Karl’s letters to family and the local newspapers documented primarily what he saw: landscapes, historical sites, monuments, churches, animals, crops, etc. In his travels to date there have not been any references to food. Similarly, I rarely comment on anything I’m eating, apart from breakfast, my favourite meal of the day. For me and Karl, food is simply fuel for our adventures. But I’d be remiss while in Belgium not to comment on the food, in particular, Belgian chocolate.
In 1857, Jean Neuhaus opened a pharmacy in Brussels, Belgium. He had the idea that if he covered the pills in a layer of chocolate it would be more palatable to his customers.
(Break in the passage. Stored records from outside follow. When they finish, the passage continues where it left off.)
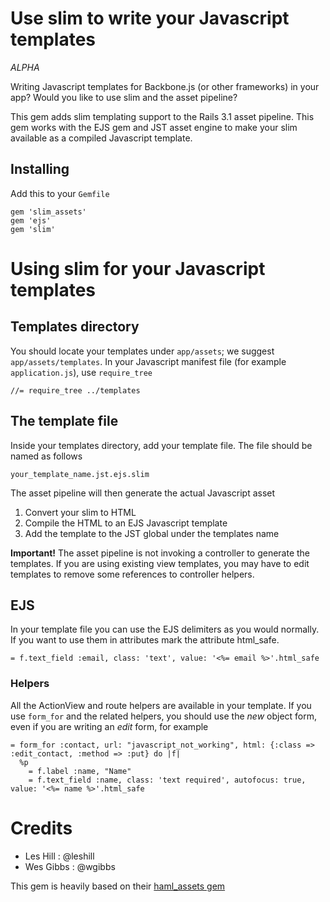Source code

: # Use slim to write your Javascript templates

*ALPHA*

Writing Javascript templates for Backbone.js (or other frameworks) in your app? Would you like to use slim and the asset pipeline?

This gem adds slim templating support to the Rails 3.1 asset pipeline. This gem works with the EJS gem and JST asset engine to make your slim available as a compiled Javascript template.

## Installing

Add this to your `Gemfile`

    gem 'slim_assets'
    gem 'ejs'
    gem 'slim'

# Using slim for your Javascript templates


## Templates directory

You should locate your templates under `app/assets`; we suggest `app/assets/templates`. In your Javascript manifest file (for example `application.js`), use `require_tree`

    //= require_tree ../templates

## The template file

Inside your templates directory, add your template file. The file should be named as follows

    your_template_name.jst.ejs.slim

The asset pipeline will then generate the actual Javascript asset

1. Convert your slim to HTML
1. Compile the HTML to an EJS Javascript template
1. Add the template to the JST global under the templates name

**Important!** The asset pipeline is not invoking a controller to generate the templates. If you are using existing view templates, you may have to edit templates to remove some references to controller helpers.

## EJS

In your template file you can use the EJS delimiters as you would normally. If you want to use them in attributes mark the attribute html_safe.

    = f.text_field :email, class: 'text', value: '<%= email %>'.html_safe

### Helpers

All the ActionView and route helpers are available in your template. If you use `form_for` and the related helpers, you should use the *new* object form, even if you are writing an *edit* form, for example

    = form_for :contact, url: "javascript_not_working", html: {:class => :edit_contact, :method => :put} do |f|
      %p
        = f.label :name, "Name"
        = f.text_field :name, class: 'text required', autofocus: true, value: '<%= name %>'.html_safe

# Credits

* Les Hill : @leshill
* Wes Gibbs : @wgibbs

This gem is heavily based on their [haml_assets gem](https://github.com/infbio/haml_assets)
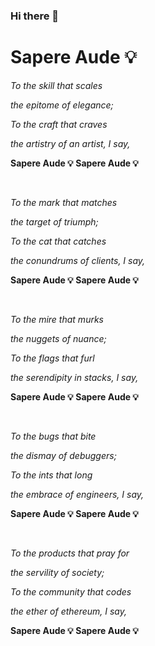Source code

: ### Hi there 👋

<!--
**animeshokhade/animeshokhade** is a ✨ _special_ ✨ repository because its `README.md` (this file) appears on your GitHub profile.

Here are some ideas to get you started:

- 🔭 I’m currently working on ...
- 🌱 I’m currently learning ...
- 👯 I’m looking to collaborate on ...
- 🤔 I’m looking for help with ...
- 💬 Ask me about ...
- 📫 How to reach me: ...
- 😄 Pronouns: ...
- ⚡ Fun fact: ...
-->

# Sapere Aude 💡

  *To the skill that scales*
  
  *the epitome of elegance;*
  
  *To the craft that craves*
  
  *the artistry of an artist, I say,*
  
  **Sapere Aude 💡 Sapere Aude 💡**
  
  <br>
  
  *To the mark that matches*
  
  *the target of triumph;*
  
  *To the cat that catches*
  
  *the conundrums of clients, I say,*
  
  **Sapere Aude 💡 Sapere Aude 💡**
  
  <br>
  
  *To the mire that murks*
  
  *the nuggets of nuance;*
  
  *To the flags that furl*
  
  *the serendipity in stacks, I say,*
  
  **Sapere Aude 💡 Sapere Aude 💡**
  
  <br>
  
  *To the bugs that bite*
  
  *the dismay of debuggers;*
  
  *To the ints that long*
  
  *the embrace of engineers, I say,*
  
  **Sapere Aude 💡 Sapere Aude 💡**
  
  <br>
  
  *To the products that pray for*
  
  *the servility of society;*
  
  *To the community that codes*
  
  *the ether of ethereum, I say,*
  
  **Sapere Aude 💡 Sapere Aude 💡**
  
  
  
  
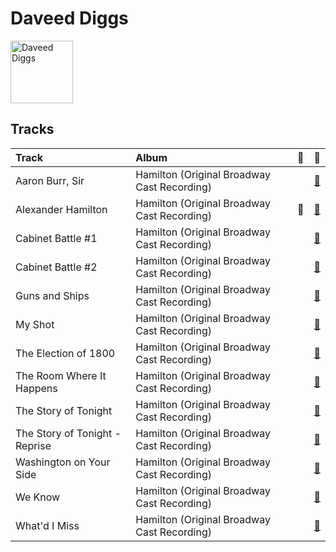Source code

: 
# Daveed Diggs


<img src="https://i.scdn.co/image/ab6761610000e5ebf638289c7621609519d8ad24" alt="Daveed Diggs" width="100" />

## Tracks

| Track                          | Album                                       | 💚   | 🔗                                                          |
|:-------------------------------|:--------------------------------------------|:----|:-----------------------------------------------------------|
| Aaron Burr, Sir                | Hamilton (Original Broadway Cast Recording) |     | [🔗](https://open.spotify.com/track/6dr7ekfhlbquvsVY8D7gyk) |
| Alexander Hamilton             | Hamilton (Original Broadway Cast Recording) | 💚   | [🔗](https://open.spotify.com/track/4TTV7EcfroSLWzXRY6gLv6) |
| Cabinet Battle #1              | Hamilton (Original Broadway Cast Recording) |     | [🔗](https://open.spotify.com/track/3TfKt8mPpdXfQTMfRjHzyz) |
| Cabinet Battle #2              | Hamilton (Original Broadway Cast Recording) |     | [🔗](https://open.spotify.com/track/6KRHMYPIWRgFWlXPgqO2Fp) |
| Guns and Ships                 | Hamilton (Original Broadway Cast Recording) |     | [🔗](https://open.spotify.com/track/7m9XR7FquXLP1FewdAcNS9) |
| My Shot                        | Hamilton (Original Broadway Cast Recording) |     | [🔗](https://open.spotify.com/track/4cxvludVmQxryrnx1m9FqL) |
| The Election of 1800           | Hamilton (Original Broadway Cast Recording) |     | [🔗](https://open.spotify.com/track/0LpHC9mhPAQC98IjXZIrif) |
| The Room Where It Happens      | Hamilton (Original Broadway Cast Recording) |     | [🔗](https://open.spotify.com/track/2TK2KSrzXD6W01qjXVjNGh) |
| The Story of Tonight           | Hamilton (Original Broadway Cast Recording) |     | [🔗](https://open.spotify.com/track/0NJWhm3hUwIZSy5s0TGJ8q) |
| The Story of Tonight - Reprise | Hamilton (Original Broadway Cast Recording) |     | [🔗](https://open.spotify.com/track/1CzeuSrm71wHP9qsjg7p3F) |
| Washington on Your Side        | Hamilton (Original Broadway Cast Recording) |     | [🔗](https://open.spotify.com/track/1WHNqqRWhJVZIdCScFKtl5) |
| We Know                        | Hamilton (Original Broadway Cast Recording) |     | [🔗](https://open.spotify.com/track/1DLfR4MOfLYbV6v3xrmWa8) |
| What'd I Miss                  | Hamilton (Original Broadway Cast Recording) |     | [🔗](https://open.spotify.com/track/2W9u3whoCkQYOUbmnSrHi1) |
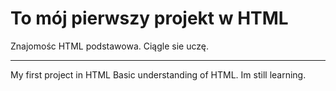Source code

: # To mój pierwszy projekt w HTML

Znajomośc HTML podstawowa. Ciągle sie uczę. 


-----------------------------------------
My first project in HTML
Basic understanding of HTML. 
Im  still learning. 
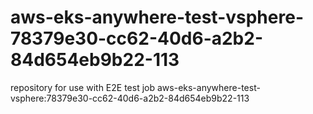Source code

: # aws-eks-anywhere-test-vsphere-78379e30-cc62-40d6-a2b2-84d654eb9b22-113
repository for use with E2E test job aws-eks-anywhere-test-vsphere:78379e30-cc62-40d6-a2b2-84d654eb9b22-113
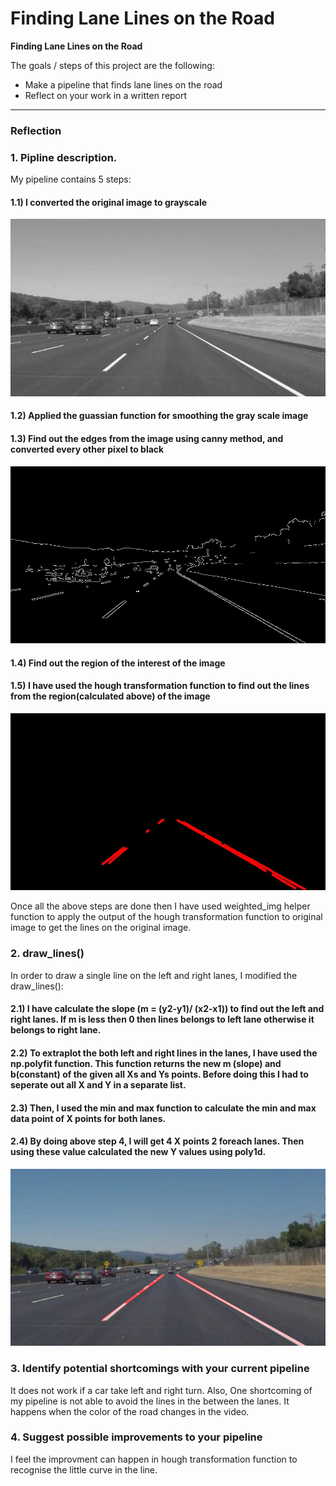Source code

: # **Finding Lane Lines on the Road** 

**Finding Lane Lines on the Road**

The goals / steps of this project are the following:
* Make a pipeline that finds lane lines on the road
* Reflect on your work in a written report


[//]: # (Image References)

[image1]: ./pipeline_steps/gray.jpg "Grayscale"
[image2]: ./pipeline_steps/edge.jpg "Edges"
[image3]: ./pipeline_steps/extraploted_solidWhiteCurve.jpg "Extrapolate"
[image4]: ./pipeline_steps/line_img.jpg "Lanes only"

---

### Reflection

### 1. Pipline description.
My pipeline contains 5 steps:
 #### 1.1) I converted the original image to grayscale
 ![alt text][image1]
 #### 1.2) Applied the guassian function for smoothing the gray scale image
 #### 1.3) Find out the edges from the image using canny method, and converted every other pixel to black
 ![alt text][image2]
 #### 1.4) Find out the region of the interest of the image
 #### 1.5) I have used the hough transformation function to find out the lines from the region(calculated above) of the image
 ![alt text][image4]

Once all the above steps are done then I have used weighted_img helper function to apply the output of the hough transformation function to original image to get the lines on the original image.

### 2. draw_lines()
In order to draw a single line on the left and right lanes, I modified the draw_lines():
#### 2.1) I have calculate the slope (m = (y2-y1)/ (x2-x1)) to find out the left and right lanes. If m is less then 0 then lines belongs to left lane otherwise it belongs to right lane.
#### 2.2) To extraplot the both left and right lines in the lanes, I have used the np.polyfit function. This function returns the new m (slope) and b(constant) of the given all Xs and Ys points. Before doing this I had to seperate out all X and Y in a separate list.
#### 2.3) Then, I used the min and max function to calculate the min and max data point of X points for both lanes.
#### 2.4) By doing above step 4, I will get 4 X points 2 foreach lanes. Then using these value calculated the new Y values using poly1d.


![alt text][image3]


### 3. Identify potential shortcomings with your current pipeline
It does not work if a car take left and right turn. Also, One shortcoming of my pipeline is not able to avoid the lines in the between the lanes. It happens when the color of the road changes in the video.

### 4. Suggest possible improvements to your pipeline
I feel the improvment can happen in hough transformation function to recognise the little curve in the line.
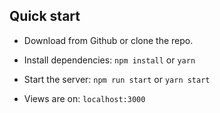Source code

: ## Quick start

- Download from Github or clone the repo.

- Install dependencies: `npm install` or `yarn`

- Start the server: `npm run start` or `yarn start`

- Views are on: `localhost:3000`
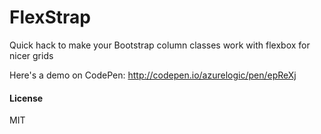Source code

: # FlexStrap
Quick hack to make your Bootstrap column classes work with flexbox for nicer grids

Here's a demo on CodePen: http://codepen.io/azurelogic/pen/epReXj

#### License
MIT
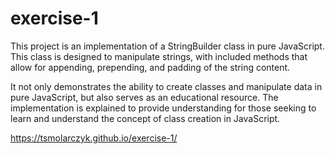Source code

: # exercise-1
This project is an implementation of a StringBuilder class in pure JavaScript. This class is designed to manipulate strings, with included methods that allow for appending, prepending, and padding of the string content.

It not only demonstrates the ability to create classes and manipulate data in pure JavaScript, but also serves as an educational resource. The implementation is explained to provide understanding for those seeking to learn and understand the concept of class creation in JavaScript.

https://tsmolarczyk.github.io/exercise-1/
The Neuhaus apothecary transformed into a confectionary store in 1912 after his grandson invented the praline –– a chocolate shell filled with a creamy centre.
So, in Karl’s defense, chocolate wasn’t as readily available unless he was filling a prescription at the Neuhaus pharmacy.
But today in Belgium, I’m spoiled for choice. There are over 2,000 chocolatiers in Belgium producing over 600,000 tonnes of chocolates annually, generating about 4 billion Euros. According to the local laws, Belgian chocolate must have a minimum of 35% pure cocoa and no artificial fats. Consequently, this means Belgian chocolate tastes good. Although a lot of chocolate is exported, Belgians also eat their fair share of chocolate, averaging about 6 kg (13 lbs) per person per year.
When you walk down the streets of Belgium, it’s hard to choose which chocolate boutique to buy your chocolate from: The Best Belgian Chocolates, Finest Belgian Chocolates, Chocoholic, Chocolaterie, Pur Chocolate, The Chocolate Line, etc.
Perhaps dear reader, the answer is not to choose but to try them all!